In this study, the mean values of the IVIM-derived parameters D and D*, but not f, could successfully distinguish early-stage NPC from benign hyperplasia. D mean was significantly lower and D* significantly higher in NPC than in benign hyperplasia suggesting NPC has hyper-cellularity, smaller extra-cellular space and more vascularity than benign hyperplasia. Of these two parameters, the D mean yielded the best diagnostic performance and reproducibility, but ADC0–1000 from a conventional DWI was also useful. Similar to D, subjects with early-stage NPC had a significantly lower ADC0–1000 than those with benign hyperplasia, suggesting that pure diffusion, compared with microcirculation, more strongly influences the ADC0–1000 value. Although the accuracy of ADC0–1000 mean was slightly lower than that of D, conventional DWI is still an acceptable alternative to IVIM DWI for patients, especially for those patients unable to tolerate the longer time scan. Scan time could be further reduced by limiting the conventional DWI to only those b-values between 300 and 1000 s/mm2 to acquire the ADC300–1000 which we found provided similar results to the D mean from the IVIM model. Our DWI results suggest that biopsies targeted to sites with a low D mean or low ADC300–1000 mean should have a high sensitivity for NPC, although a small number will be false positive because of an overlap in the mean values with benign hyperplasia. In addition, a turbo-spin-echo sequence, rather than an echo-planar sequence, can be used during conventional DW image acquisition. This is advantageous because the turbo-spin-echo sequence reduces susceptibility artefacts in the nasopharynx [11, 12].

DWI aids for the MRI-based characterisation of tissues in the head and neck. Most studies have reported lower ADC values in malignant tumours relative to benign processes, which reflects the more restricted diffusion in the former lesions [5]. More recently, IVIM studies in the head and neck have reported lower D values in malignant tumours relative to benign pathologies [6, 13,14,15,16,17,18,19], including comparisons of NPC with benign hyperplasia [6], which are consistent with our findings. The previously reported values for D in NPC [6, 18,19,20,21,22,23,24] and benign hyperplasia [6, 25] were also similar to those in our study. This similarity is encouraging given that our prospective study of consecutive patients in a screening setting included those with small volumes of NPC and benign hyperplasia. The other two IVIM parameters, D* and f, are likely less robust, which is supported by the greater range of values reported in studies of the head and neck [26], including NPC [6, 18,19,20,21,22,23,24].

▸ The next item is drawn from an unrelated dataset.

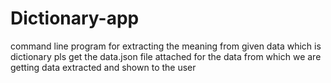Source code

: # Dictionary-app
command line program for extracting the meaning from given data which is dictionary 
pls get the data.json file attached for the data from which we are getting data extracted and shown to the user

This study had several limitations. Firstly, we were unable to assess whether there are differences in IVIM parameters between the two patterns of contrast enhancement in benign hyperplasia, because at the time of this IVIM study we only obtained plain scans in our patients who were undergoing follow-up MRI. Secondly, although the D mean yielded a superior diagnostic performance relative to the ADC0–1000 mean and D* mean, these differences did not reach statistical significance, likely due to the small sample size. Thirdly, the optimal thresholds obtained in this preliminary study will require validation in an independent data set before implementation in clinical practice.

Conclusion

In conclusion, the mean IVIM values of D and D* but not f, together with the mean ADC0–1000 and ADC300–1000 values obtained from conventional DWI, were identified as potential DW parameters that could distinguish early-stage NPC from benign hyperplasia in the nasopharynx. NPC was associated with a lower D, ADC0–1000, ADC300–1000 and a higher D* compared with benign hyperplasia, with the D and ADC300–1000 being the most promising parameters for use in the screening setting.